Collection entries
+++

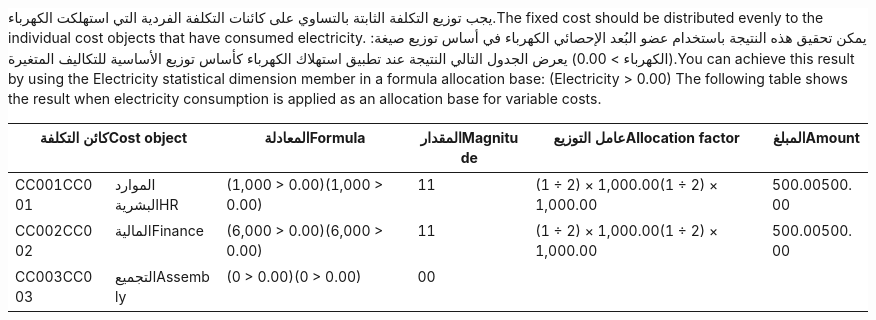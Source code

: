 <span data-ttu-id="e4d00-259">يجب توزيع التكلفة الثابتة بالتساوي على كائنات التكلفة الفردية التي استهلكت الكهرباء.</span><span class="sxs-lookup"><span data-stu-id="e4d00-259">The fixed cost should be distributed evenly to the individual cost objects that have consumed electricity.</span></span> <span data-ttu-id="e4d00-260">يمكن تحقيق هذه النتيجة باستخدام عضو البُعد الإحصائي الكهرباء في أساس توزيع صيغة: (الكهرباء &gt; 0.00) يعرض الجدول التالي النتيجة عند تطبيق استهلاك الكهرباء كأساس توزيع الأساسية للتكاليف المتغيرة.</span><span class="sxs-lookup"><span data-stu-id="e4d00-260">You can achieve this result by using the Electricity statistical dimension member in a formula allocation base: (Electricity &gt; 0.00) The following table shows the result when electricity consumption is applied as an allocation base for variable costs.</span></span>

<table>
<thead>
<tr>
<th colspan="2"><span data-ttu-id="e4d00-261">كائن التكلفة</span><span class="sxs-lookup"><span data-stu-id="e4d00-261">Cost object</span></span></th>
<th><span data-ttu-id="e4d00-262">المعادلة</span><span class="sxs-lookup"><span data-stu-id="e4d00-262">Formula</span></span></th>
<th><span data-ttu-id="e4d00-263">المقدار</span><span class="sxs-lookup"><span data-stu-id="e4d00-263">Magnitude</span></span></th>
<th><span data-ttu-id="e4d00-264">عامل التوزيع</span><span class="sxs-lookup"><span data-stu-id="e4d00-264">Allocation factor</span></span></th>
<th><span data-ttu-id="e4d00-265">المبلغ</span><span class="sxs-lookup"><span data-stu-id="e4d00-265">Amount</span></span></th>
</tr>
</thead>
<tbody>
<tr>
<td><span data-ttu-id="e4d00-266">CC001</span><span class="sxs-lookup"><span data-stu-id="e4d00-266">CC001</span></span></td>
<td><span data-ttu-id="e4d00-267">الموارد البشرية</span><span class="sxs-lookup"><span data-stu-id="e4d00-267">HR</span></span></td>
<td><span data-ttu-id="e4d00-268">(1,000 &gt; 0.00)</span><span class="sxs-lookup"><span data-stu-id="e4d00-268">(1,000 &gt; 0.00)</span></span></td>
<td><span data-ttu-id="e4d00-269">1</span><span class="sxs-lookup"><span data-stu-id="e4d00-269">1</span></span></td>
<td><span data-ttu-id="e4d00-270">(1 ÷ 2) × 1,000.00</span><span class="sxs-lookup"><span data-stu-id="e4d00-270">(1 ÷ 2) × 1,000.00</span></span></td>
<td><span data-ttu-id="e4d00-271">500.00</span><span class="sxs-lookup"><span data-stu-id="e4d00-271">500.00</span></span></td>
</tr>
<tr>
<td><span data-ttu-id="e4d00-272">CC002</span><span class="sxs-lookup"><span data-stu-id="e4d00-272">CC002</span></span></td>
<td><span data-ttu-id="e4d00-273">المالية</span><span class="sxs-lookup"><span data-stu-id="e4d00-273">Finance</span></span></td>
<td><span data-ttu-id="e4d00-274">(6,000 &gt; 0.00)</span><span class="sxs-lookup"><span data-stu-id="e4d00-274">(6,000 &gt; 0.00)</span></span></td>
<td><span data-ttu-id="e4d00-275">1</span><span class="sxs-lookup"><span data-stu-id="e4d00-275">1</span></span></td>
<td><span data-ttu-id="e4d00-276">(1 ÷ 2) × 1,000.00</span><span class="sxs-lookup"><span data-stu-id="e4d00-276">(1 ÷ 2) × 1,000.00</span></span></td>
<td><span data-ttu-id="e4d00-277">500.00</span><span class="sxs-lookup"><span data-stu-id="e4d00-277">500.00</span></span></td>
</tr>
<tr>
<td><span data-ttu-id="e4d00-278">CC003</span><span class="sxs-lookup"><span data-stu-id="e4d00-278">CC003</span></span></td>
<td><span data-ttu-id="e4d00-279">التجميع</span><span class="sxs-lookup"><span data-stu-id="e4d00-279">Assembly</span></span></td>
<td><span data-ttu-id="e4d00-280">(0 &gt; 0.00)</span><span class="sxs-lookup"><span data-stu-id="e4d00-280">(0 &gt; 0.00)</span></span></td>
<td><span data-ttu-id="e4d00-281">0</span><span class="sxs-lookup"><span data-stu-id="e4d00-281">0</span></span></td>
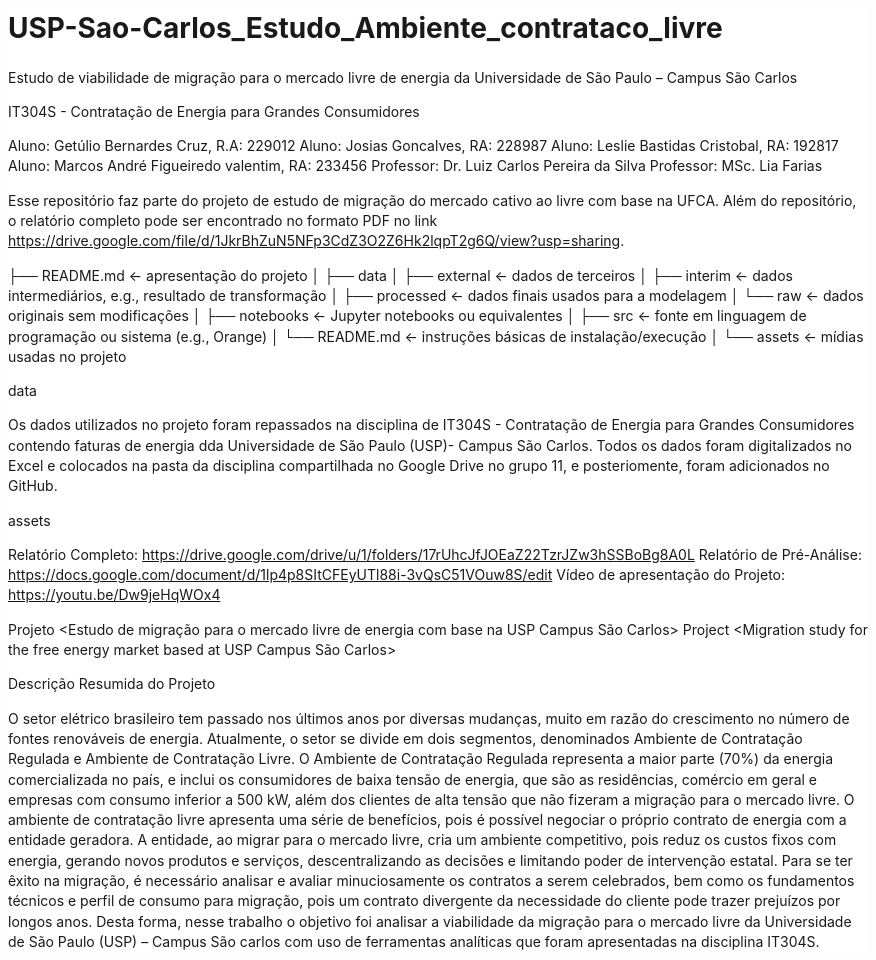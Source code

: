 # USP-Sao-Carlos_Estudo_Ambiente_contrataco_livre

Estudo de viabilidade de migração para o mercado livre de energia da Universidade de São Paulo – Campus São Carlos


IT304S - Contratação de Energia para Grandes Consumidores

Aluno: Getúlio Bernardes Cruz, R.A: 229012
Aluno: Josias Goncalves, RA: 228987
Aluno: Leslie Bastidas Cristobal, RA: 192817
Aluno: Marcos André Figueiredo valentim, RA: 233456
Professor: Dr. Luiz Carlos Pereira da Silva
Professor: MSc. Lia Farias

Esse repositório faz parte do projeto de estudo de migração do mercado cativo ao livre com base na UFCA. Além do repositório, o relatório completo pode ser encontrado no formato PDF no link https://drive.google.com/file/d/1JkrBhZuN5NFp3CdZ3O2Z6Hk2lqpT2g6Q/view?usp=sharing.

├── README.md          <- apresentação do projeto
│
├── data
│   ├── external       <- dados de terceiros
│   ├── interim        <- dados intermediários, e.g., resultado de transformação
│   ├── processed      <- dados finais usados para a modelagem
│   └── raw            <- dados originais sem modificações
│
├── notebooks          <- Jupyter notebooks ou equivalentes
│
├── src                <- fonte em linguagem de programação ou sistema (e.g., Orange)
│   └── README.md      <- instruções básicas de instalação/execução
│
└── assets             <- mídias usadas no projeto

data

Os dados utilizados no projeto foram repassados na disciplina de IT304S - Contratação de Energia para Grandes Consumidores contendo faturas de energia dda Universidade de São Paulo (USP)- Campus São Carlos. Todos os dados foram digitalizados no Excel e colocados na pasta da disciplina compartilhada no Google Drive no grupo 11, e posteriomente, foram adicionados no GitHub.

assets

Relatório Completo: https://drive.google.com/drive/u/1/folders/17rUhcJfJOEaZ22TzrJZw3hSSBoBg8A0L
Relatório de Pré-Análise: https://docs.google.com/document/d/1lp4p8SItCFEyUTl88i-3vQsC51VOuw8S/edit
Vídeo de apresentação do Projeto: https://youtu.be/Dw9jeHqWOx4

Projeto <Estudo de migração para o mercado livre de energia com base na USP Campus São Carlos>
Project <Migration study for the free energy market based at USP Campus São Carlos>

Descrição Resumida do Projeto

O setor elétrico brasileiro tem passado nos últimos anos por diversas mudanças, muito em razão do crescimento no número de fontes renováveis de energia. Atualmente, o setor se divide em dois segmentos, denominados Ambiente de Contratação Regulada e Ambiente de Contratação Livre. O Ambiente de Contratação Regulada representa a maior parte (70%) da energia comercializada no país, e inclui os consumidores de baixa tensão de energia, que são as residências, comércio em geral e empresas com consumo inferior a 500 kW, além dos clientes de alta tensão que não fizeram a migração para o mercado livre.
O ambiente de contratação livre apresenta uma série de  benefícios, pois é possível negociar o próprio contrato de energia com a entidade geradora. A entidade, ao migrar para o mercado livre, cria um ambiente competitivo, pois reduz os custos fixos com energia, gerando novos produtos e serviços, descentralizando as decisões e limitando poder de intervenção estatal.
Para se ter êxito na migração, é necessário analisar e avaliar minuciosamente os contratos a serem celebrados, bem como os fundamentos técnicos e perfil de consumo para migração, pois um contrato divergente da necessidade do cliente pode trazer prejuízos por longos anos. 
Desta forma, nesse trabalho o objetivo foi analisar a viabilidade da migração para o mercado livre da Universidade de São Paulo (USP) – Campus São carlos com uso de ferramentas analíticas que foram apresentadas na disciplina IT304S.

+++

Task instructions
In the records above, return only the line that contains "O ambiente de contratação livre" and every line after it through the last, exactly as they appear.

Result of the task
O ambiente de contratação livre apresenta uma série de  benefícios, pois é possível negociar o próprio contrato de energia com a entidade geradora. A entidade, ao migrar para o mercado livre, cria um ambiente competitivo, pois reduz os custos fixos com energia, gerando novos produtos e serviços, descentralizando as decisões e limitando poder de intervenção estatal.
Para se ter êxito na migração, é necessário analisar e avaliar minuciosamente os contratos a serem celebrados, bem como os fundamentos técnicos e perfil de consumo para migração, pois um contrato divergente da necessidade do cliente pode trazer prejuízos por longos anos. 
Desta forma, nesse trabalho o objetivo foi analisar a viabilidade da migração para o mercado livre da Universidade de São Paulo (USP) – Campus São carlos com uso de ferramentas analíticas que foram apresentadas na disciplina IT304S.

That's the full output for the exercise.